**** Input data ****
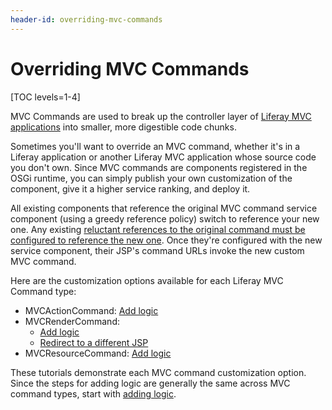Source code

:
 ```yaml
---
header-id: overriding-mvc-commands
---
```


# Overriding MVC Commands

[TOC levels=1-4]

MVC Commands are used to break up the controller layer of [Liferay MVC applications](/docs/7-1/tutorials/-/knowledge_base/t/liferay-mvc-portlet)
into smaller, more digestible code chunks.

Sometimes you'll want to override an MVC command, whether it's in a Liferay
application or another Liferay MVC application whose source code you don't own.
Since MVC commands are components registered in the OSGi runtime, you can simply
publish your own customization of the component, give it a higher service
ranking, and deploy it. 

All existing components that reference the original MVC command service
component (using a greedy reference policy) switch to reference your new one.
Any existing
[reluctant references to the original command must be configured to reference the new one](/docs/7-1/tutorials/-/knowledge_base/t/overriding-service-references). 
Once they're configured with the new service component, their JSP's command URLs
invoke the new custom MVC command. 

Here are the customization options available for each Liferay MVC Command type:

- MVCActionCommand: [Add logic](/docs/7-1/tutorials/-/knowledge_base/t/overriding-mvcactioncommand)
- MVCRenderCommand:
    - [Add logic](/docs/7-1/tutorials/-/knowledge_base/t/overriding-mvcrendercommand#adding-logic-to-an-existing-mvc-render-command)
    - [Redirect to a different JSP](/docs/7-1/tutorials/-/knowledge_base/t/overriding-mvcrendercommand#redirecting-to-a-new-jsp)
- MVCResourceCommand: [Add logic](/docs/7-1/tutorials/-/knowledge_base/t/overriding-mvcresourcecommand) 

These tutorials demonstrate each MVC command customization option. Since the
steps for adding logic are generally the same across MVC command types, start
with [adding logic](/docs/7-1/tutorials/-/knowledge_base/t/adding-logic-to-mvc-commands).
****
• **Aim of the task**:
Search the data and copy each line containing "docs".

• **Answer to this exercise**:
MVC Commands are used to break up the controller layer of [Liferay MVC applications](/docs/7-1/tutorials/-/knowledge_base/t/liferay-mvc-portlet)
[reluctant references to the original command must be configured to reference the new one](/docs/7-1/tutorials/-/knowledge_base/t/overriding-service-references). 
- MVCActionCommand: [Add logic](/docs/7-1/tutorials/-/knowledge_base/t/overriding-mvcactioncommand)
    - [Add logic](/docs/7-1/tutorials/-/knowledge_base/t/overriding-mvcrendercommand#adding-logic-to-an-existing-mvc-render-command)
    - [Redirect to a different JSP](/docs/7-1/tutorials/-/knowledge_base/t/overriding-mvcrendercommand#redirecting-to-a-new-jsp)
- MVCResourceCommand: [Add logic](/docs/7-1/tutorials/-/knowledge_base/t/overriding-mvcresourcecommand) 
with [adding logic](/docs/7-1/tutorials/-/knowledge_base/t/adding-logic-to-mvc-commands).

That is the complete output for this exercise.